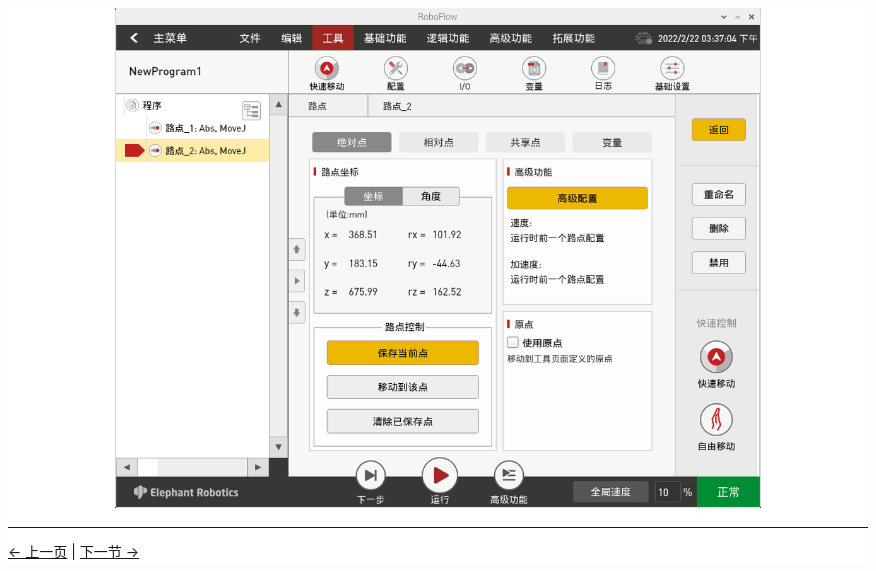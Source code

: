 <img src="../../resources/7-ExamplesRobotsUsing/LED/ludian.png" width="1600" height="500">

---

[← 上一页](../draw/draw.md) | [下一节 →](../../8-FilesDownload/8-FilesDownload.md)

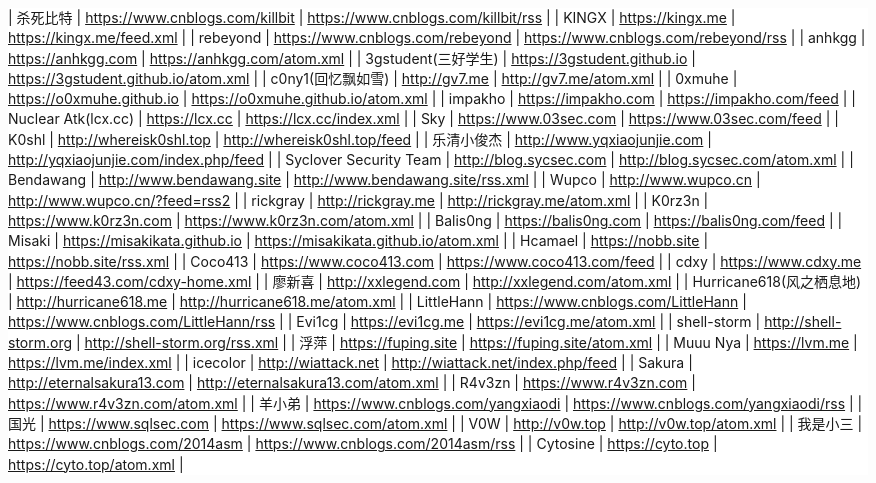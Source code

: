 | 杀死比特 | https://www.cnblogs.com/killbit | https://www.cnblogs.com/killbit/rss |
| KINGX | https://kingx.me | https://kingx.me/feed.xml |
| rebeyond | https://www.cnblogs.com/rebeyond | https://www.cnblogs.com/rebeyond/rss |
| anhkgg | https://anhkgg.com | https://anhkgg.com/atom.xml |
| 3gstudent(三好学生) | https://3gstudent.github.io | https://3gstudent.github.io/atom.xml |
| c0ny1(回忆飘如雪) | http://gv7.me | http://gv7.me/atom.xml |
| 0xmuhe | https://o0xmuhe.github.io | https://o0xmuhe.github.io/atom.xml |
| impakho | https://impakho.com | https://impakho.com/feed |
| Nuclear Atk(lcx.cc) | https://lcx.cc | https://lcx.cc/index.xml |
| Sky | https://www.03sec.com | https://www.03sec.com/feed |
| K0shl | http://whereisk0shl.top | http://whereisk0shl.top/feed |
| 乐清小俊杰 | http://www.yqxiaojunjie.com | http://yqxiaojunjie.com/index.php/feed |
| Syclover Security Team | http://blog.sycsec.com | http://blog.sycsec.com/atom.xml |
| Bendawang | http://www.bendawang.site | http://www.bendawang.site/rss.xml |
| Wupco | http://www.wupco.cn | http://www.wupco.cn/?feed=rss2 |
| rickgray | http://rickgray.me | http://rickgray.me/atom.xml |
| K0rz3n | https://www.k0rz3n.com | https://www.k0rz3n.com/atom.xml |
| Balis0ng | https://balis0ng.com | https://balis0ng.com/feed |
| Misaki | https://misakikata.github.io | https://misakikata.github.io/atom.xml |
| Hcamael | https://nobb.site | https://nobb.site/rss.xml |
| Coco413 | https://www.coco413.com | https://www.coco413.com/feed |
| cdxy | https://www.cdxy.me | https://feed43.com/cdxy-home.xml |
| 廖新喜 | http://xxlegend.com | http://xxlegend.com/atom.xml |
| Hurricane618(风之栖息地) | http://hurricane618.me | http://hurricane618.me/atom.xml |
| LittleHann | https://www.cnblogs.com/LittleHann | https://www.cnblogs.com/LittleHann/rss |
| Evi1cg | https://evi1cg.me | https://evi1cg.me/atom.xml |
| shell-storm | http://shell-storm.org | http://shell-storm.org/rss.xml |
| 浮萍 | https://fuping.site | https://fuping.site/atom.xml |
| Muuu  Nya | https://lvm.me | https://lvm.me/index.xml |
| icecolor | http://wiattack.net | http://wiattack.net/index.php/feed |
| Sakura | http://eternalsakura13.com | http://eternalsakura13.com/atom.xml |
| R4v3zn | https://www.r4v3zn.com | https://www.r4v3zn.com/atom.xml |
| 羊小弟 | https://www.cnblogs.com/yangxiaodi | https://www.cnblogs.com/yangxiaodi/rss |
| 国光 | https://www.sqlsec.com | https://www.sqlsec.com/atom.xml |
| V0W | http://v0w.top | http://v0w.top/atom.xml |
| 我是小三 | https://www.cnblogs.com/2014asm | https://www.cnblogs.com/2014asm/rss |
| Cytosine | https://cyto.top | https://cyto.top/atom.xml |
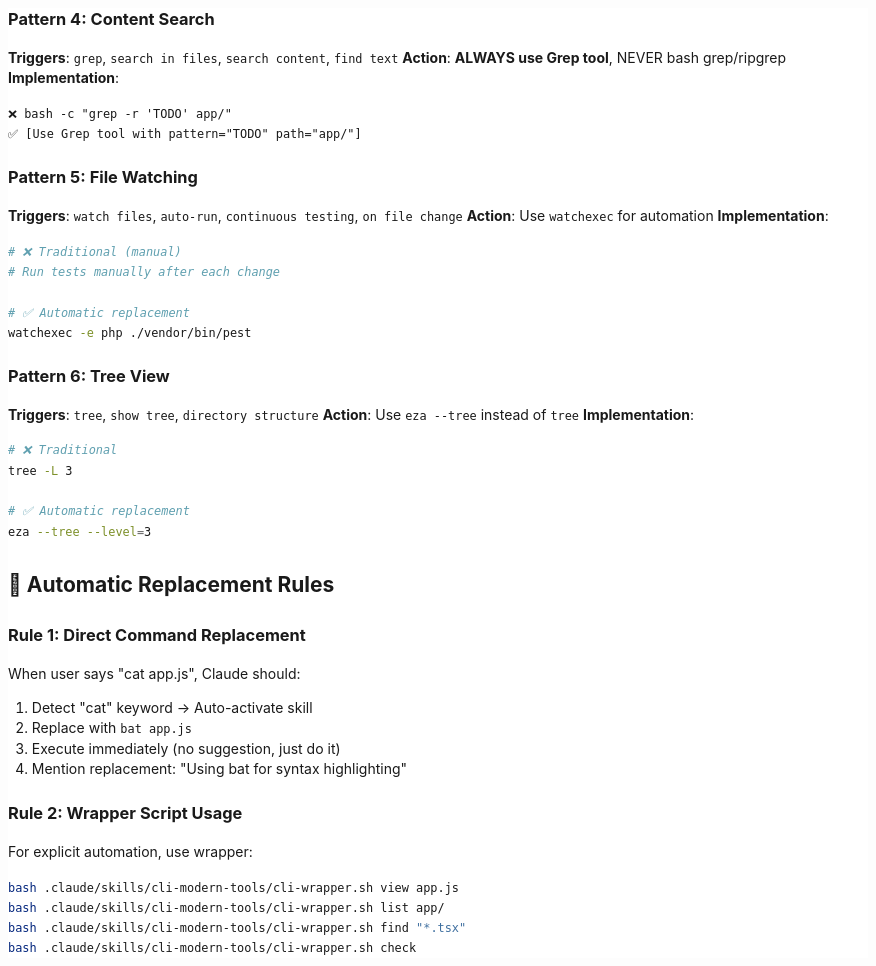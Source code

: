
 ```bash
```

### Pattern 4: Content Search
**Triggers**: `grep`, `search in files`, `search content`, `find text`
**Action**: **ALWAYS use Grep tool**, NEVER bash grep/ripgrep
**Implementation**:
```
❌ bash -c "grep -r 'TODO' app/"
✅ [Use Grep tool with pattern="TODO" path="app/"]
```

### Pattern 5: File Watching
**Triggers**: `watch files`, `auto-run`, `continuous testing`, `on file change`
**Action**: Use `watchexec` for automation
**Implementation**:
```bash
# ❌ Traditional (manual)
# Run tests manually after each change

# ✅ Automatic replacement
watchexec -e php ./vendor/bin/pest
```

### Pattern 6: Tree View
**Triggers**: `tree`, `show tree`, `directory structure`
**Action**: Use `eza --tree` instead of `tree`
**Implementation**:
```bash
# ❌ Traditional
tree -L 3

# ✅ Automatic replacement
eza --tree --level=3
```

## 🎯 Automatic Replacement Rules

### Rule 1: Direct Command Replacement
When user says "cat app.js", Claude should:
1. Detect "cat" keyword → Auto-activate skill
2. Replace with `bat app.js`
3. Execute immediately (no suggestion, just do it)
4. Mention replacement: "Using bat for syntax highlighting"

### Rule 2: Wrapper Script Usage
For explicit automation, use wrapper:
```bash
bash .claude/skills/cli-modern-tools/cli-wrapper.sh view app.js
bash .claude/skills/cli-modern-tools/cli-wrapper.sh list app/
bash .claude/skills/cli-modern-tools/cli-wrapper.sh find "*.tsx"
bash .claude/skills/cli-modern-tools/cli-wrapper.sh check
```
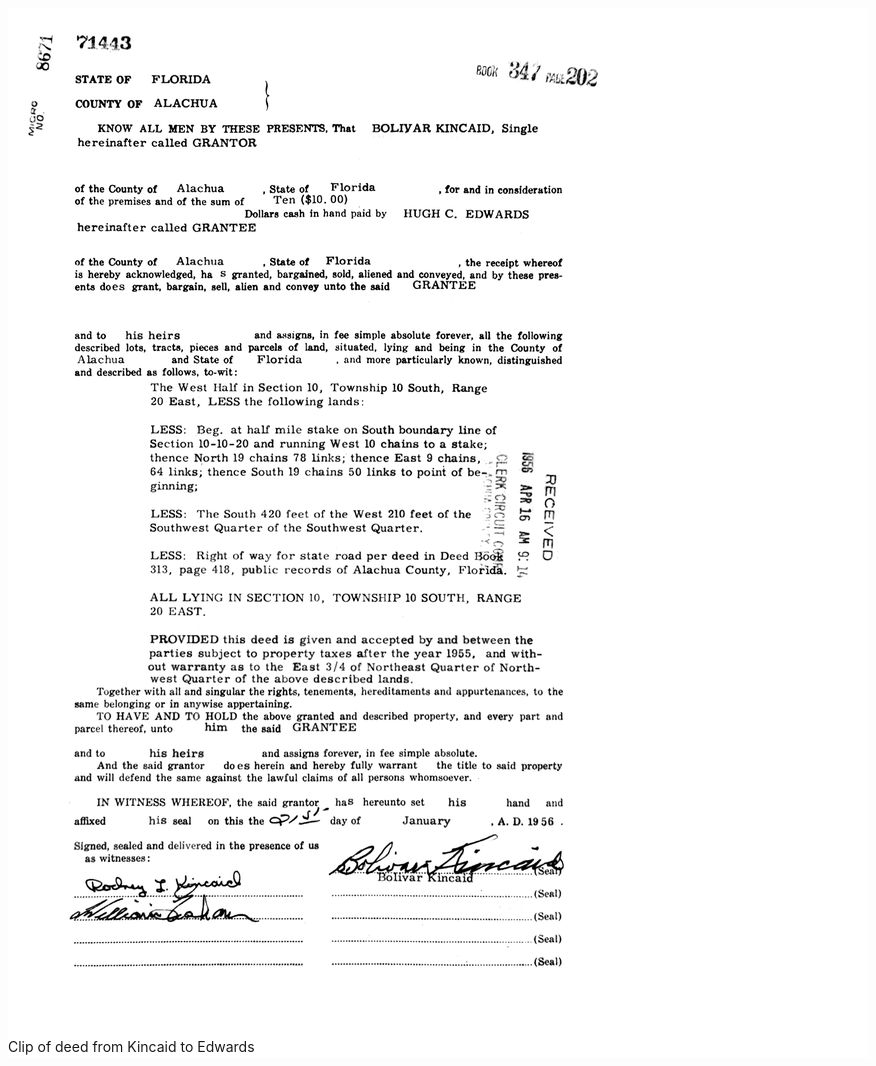 <img src="/media/kincaid/Kincaid_to_Edwards.gif" alt="Clip of deed from Lewis to Kincaid" loading=lazy>
<figcaption>
Clip of deed from Kincaid to Edwards
</figcaption>
</figure>
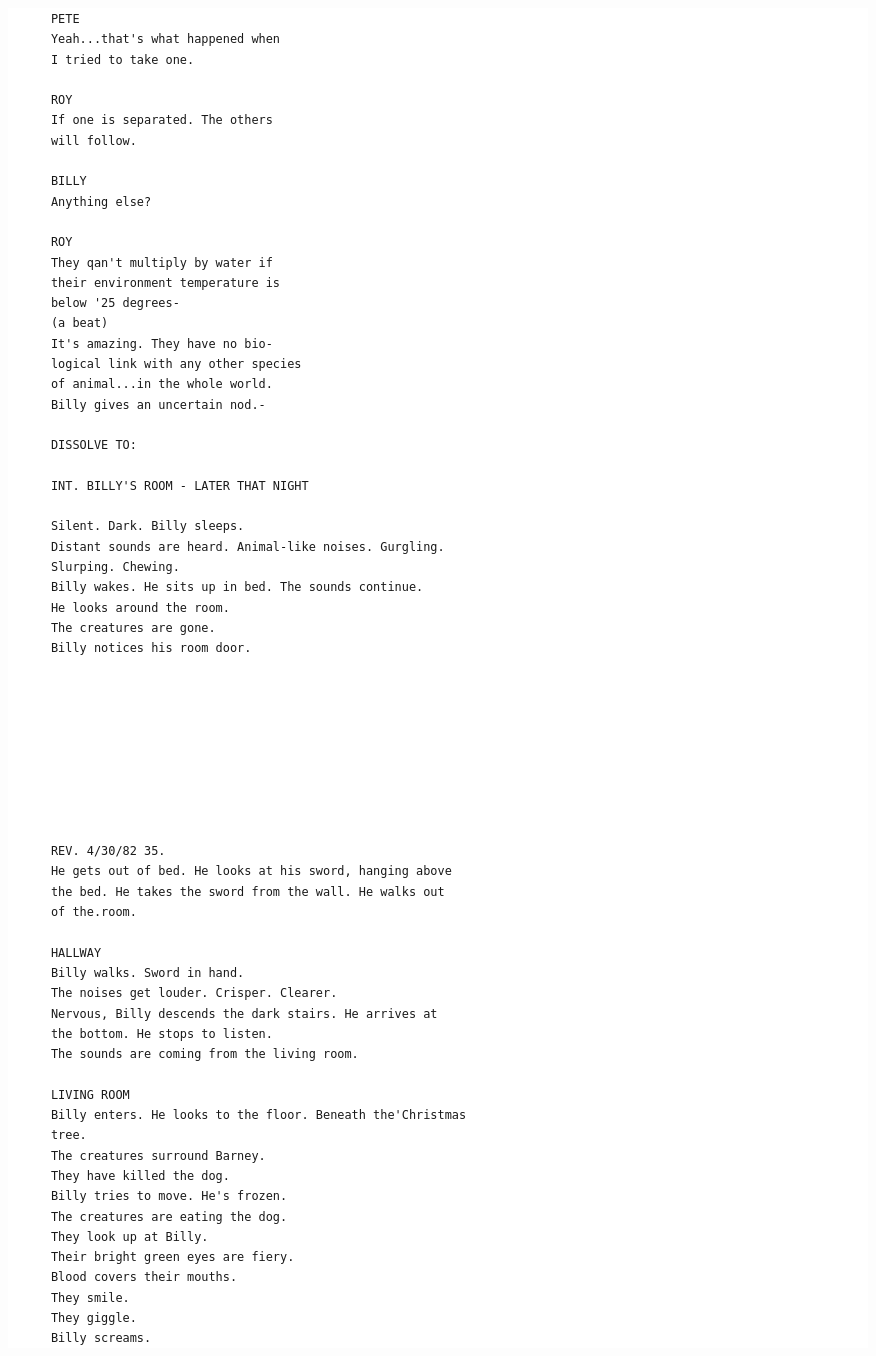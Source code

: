          PETE
          Yeah...that's what happened when
          I tried to take one.

          ROY
          If one is separated. The others
          will follow.

          BILLY
          Anything else?

          ROY
          They qan't multiply by water if
          their environment temperature is
          below '25 degrees-
          (a beat)
          It's amazing. They have no bio-
          logical link with any other species
          of animal...in the whole world.
          Billy gives an uncertain nod.-

          DISSOLVE TO:

          INT. BILLY'S ROOM - LATER THAT NIGHT

          Silent. Dark. Billy sleeps.
          Distant sounds are heard. Animal-like noises. Gurgling.
          Slurping. Chewing.
          Billy wakes. He sits up in bed. The sounds continue.
          He looks around the room.
          The creatures are gone.
          Billy notices his room door.

          

          

          

          

          REV. 4/30/82 35.
          He gets out of bed. He looks at his sword, hanging above
          the bed. He takes the sword from the wall. He walks out
          of the.room.

          HALLWAY
          Billy walks. Sword in hand.
          The noises get louder. Crisper. Clearer.
          Nervous, Billy descends the dark stairs. He arrives at
          the bottom. He stops to listen.
          The sounds are coming from the living room.

          LIVING ROOM
          Billy enters. He looks to the floor. Beneath the'Christmas
          tree.
          The creatures surround Barney.
          They have killed the dog.
          Billy tries to move. He's frozen.
          The creatures are eating the dog.
          They look up at Billy.
          Their bright green eyes are fiery.
          Blood covers their mouths.
          They smile.
          They giggle.
          Billy screams.
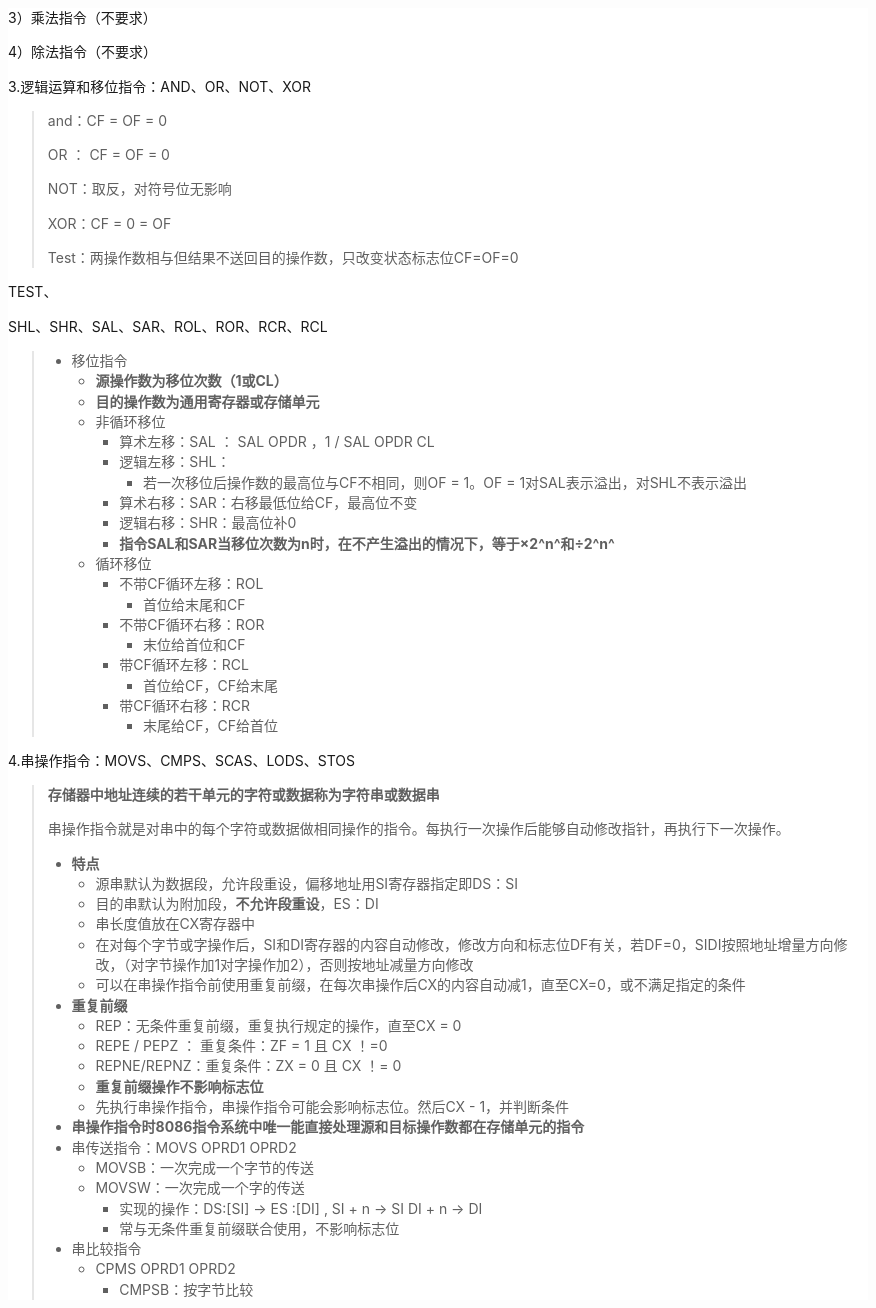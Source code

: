 3）乘法指令（不要求）

4）除法指令（不要求）

3.逻辑运算和移位指令：AND、OR、NOT、XOR

> and：CF = OF = 0
>
> OR ： CF = OF = 0
>
> NOT：取反，对符号位无影响
>
> XOR：CF = 0 = OF
>
> Test：两操作数相与但结果不送回目的操作数，只改变状态标志位CF=OF=0

TEST、

SHL、SHR、SAL、SAR、ROL、ROR、RCR、RCL

> * 移位指令
>   * **源操作数为移位次数（1或CL）**
>   * **目的操作数为通用寄存器或存储单元**
>   * 非循环移位
>     * 算术左移：SAL ： SAL OPDR ，1 / SAL OPDR CL
>     * 逻辑左移：SHL：
>       * 若一次移位后操作数的最高位与CF不相同，则OF = 1。OF = 1对SAL表示溢出，对SHL不表示溢出
>     * 算术右移：SAR：右移最低位给CF，最高位不变
>     * 逻辑右移：SHR：最高位补0
>     * **指令SAL和SAR当移位次数为n时，在不产生溢出的情况下，等于×2^n^和÷2^n^**
>   * 循环移位
>     * 不带CF循环左移：ROL
>       * 首位给末尾和CF
>     * 不带CF循环右移：ROR
>       * 末位给首位和CF
>     * 带CF循环左移：RCL
>       * 首位给CF，CF给末尾
>     * 带CF循环右移：RCR
>       * 末尾给CF，CF给首位

4.串操作指令：MOVS、CMPS、SCAS、LODS、STOS

> **存储器中地址连续的若干单元的字符或数据称为字符串或数据串**
>
> 串操作指令就是对串中的每个字符或数据做相同操作的指令。每执行一次操作后能够自动修改指针，再执行下一次操作。
>
> * **特点**
>   * 源串默认为数据段，允许段重设，偏移地址用SI寄存器指定即DS：SI
>   * 目的串默认为附加段，**不允许段重设**，ES：DI
>   * 串长度值放在CX寄存器中
>   * 在对每个字节或字操作后，SI和DI寄存器的内容自动修改，修改方向和标志位DF有关，若DF=0，SIDI按照地址增量方向修改，（对字节操作加1对字操作加2），否则按地址减量方向修改
>   * 可以在串操作指令前使用重复前缀，在每次串操作后CX的内容自动减1，直至CX=0，或不满足指定的条件
> * **重复前缀**
>   * REP：无条件重复前缀，重复执行规定的操作，直至CX = 0
>   * REPE / PEPZ ： 重复条件：ZF = 1 且 CX ！=0
>   * REPNE/REPNZ：重复条件：ZX = 0 且 CX ！= 0
>   * **重复前缀操作不影响标志位**
>   * 先执行串操作指令，串操作指令可能会影响标志位。然后CX - 1，并判断条件
> * **串操作指令时8086指令系统中唯一能直接处理源和目标操作数都在存储单元的指令**
> * 串传送指令：MOVS OPRD1 OPRD2
>   * MOVSB：一次完成一个字节的传送
>   * MOVSW：一次完成一个字的传送
>     * 实现的操作：DS:[SI] -> ES :[DI] , SI + n -> SI DI + n -> DI
>     * 常与无条件重复前缀联合使用，不影响标志位
> * 串比较指令
>   * CPMS OPRD1 OPRD2
>     * CMPSB：按字节比较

◆ ◆ ◆

Among the lines above, please find those with "watchexec" and copy them.

**Action**: Use `watchexec` for automation
watchexec -e php ./vendor/bin/pest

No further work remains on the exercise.